▸ **What you need to do**
Which lines below hold the word "normf"? Copy all of them.

▸ **Plain-text document sources**

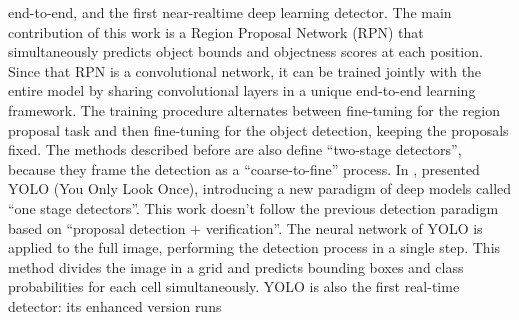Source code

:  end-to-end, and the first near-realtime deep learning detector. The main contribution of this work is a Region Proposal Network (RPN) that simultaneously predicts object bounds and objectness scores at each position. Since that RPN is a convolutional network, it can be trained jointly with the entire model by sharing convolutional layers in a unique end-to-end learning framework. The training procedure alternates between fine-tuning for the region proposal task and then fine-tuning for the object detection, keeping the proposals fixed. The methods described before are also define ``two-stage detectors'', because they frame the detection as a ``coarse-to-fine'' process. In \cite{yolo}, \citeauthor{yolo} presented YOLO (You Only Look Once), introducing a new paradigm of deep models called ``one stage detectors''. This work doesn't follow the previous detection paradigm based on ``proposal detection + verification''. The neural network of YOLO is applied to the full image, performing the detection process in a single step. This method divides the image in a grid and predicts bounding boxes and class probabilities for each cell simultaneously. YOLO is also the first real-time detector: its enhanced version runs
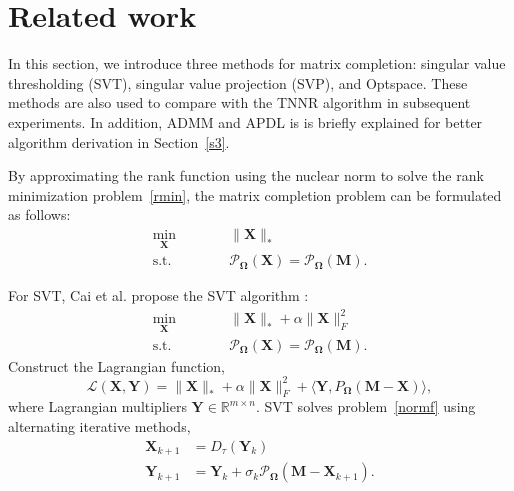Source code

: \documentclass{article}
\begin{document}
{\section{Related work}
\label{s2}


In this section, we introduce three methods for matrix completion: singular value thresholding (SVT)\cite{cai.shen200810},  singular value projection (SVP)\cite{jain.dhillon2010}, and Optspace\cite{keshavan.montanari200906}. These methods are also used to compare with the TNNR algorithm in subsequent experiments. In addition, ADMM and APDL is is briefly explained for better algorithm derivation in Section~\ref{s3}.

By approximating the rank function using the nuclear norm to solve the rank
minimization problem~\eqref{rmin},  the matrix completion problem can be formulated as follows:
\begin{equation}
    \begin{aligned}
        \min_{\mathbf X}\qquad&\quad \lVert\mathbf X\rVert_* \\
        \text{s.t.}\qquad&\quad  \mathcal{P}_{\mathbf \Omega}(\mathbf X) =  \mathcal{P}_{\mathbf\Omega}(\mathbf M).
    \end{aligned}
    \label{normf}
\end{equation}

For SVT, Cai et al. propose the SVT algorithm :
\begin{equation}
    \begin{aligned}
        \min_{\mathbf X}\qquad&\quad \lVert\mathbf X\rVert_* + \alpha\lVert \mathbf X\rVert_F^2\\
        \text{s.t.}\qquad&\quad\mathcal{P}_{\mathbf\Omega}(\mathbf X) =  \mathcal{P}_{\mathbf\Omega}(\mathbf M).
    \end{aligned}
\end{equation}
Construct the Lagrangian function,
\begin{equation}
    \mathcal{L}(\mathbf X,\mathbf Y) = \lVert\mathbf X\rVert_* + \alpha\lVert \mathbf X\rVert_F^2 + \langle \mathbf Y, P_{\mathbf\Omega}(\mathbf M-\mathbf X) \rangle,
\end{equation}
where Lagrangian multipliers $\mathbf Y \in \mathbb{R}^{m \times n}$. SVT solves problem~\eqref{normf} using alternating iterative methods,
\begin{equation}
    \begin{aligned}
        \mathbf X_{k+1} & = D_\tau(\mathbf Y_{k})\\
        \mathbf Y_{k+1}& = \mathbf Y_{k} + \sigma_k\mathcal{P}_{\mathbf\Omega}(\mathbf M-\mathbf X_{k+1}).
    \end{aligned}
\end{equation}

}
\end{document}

▸ **Answer to the problem**
    \label{normf}
where Lagrangian multipliers $\mathbf Y \in \mathbb{R}^{m \times n}$. SVT solves problem~\eqref{normf} using alternating iterative methods,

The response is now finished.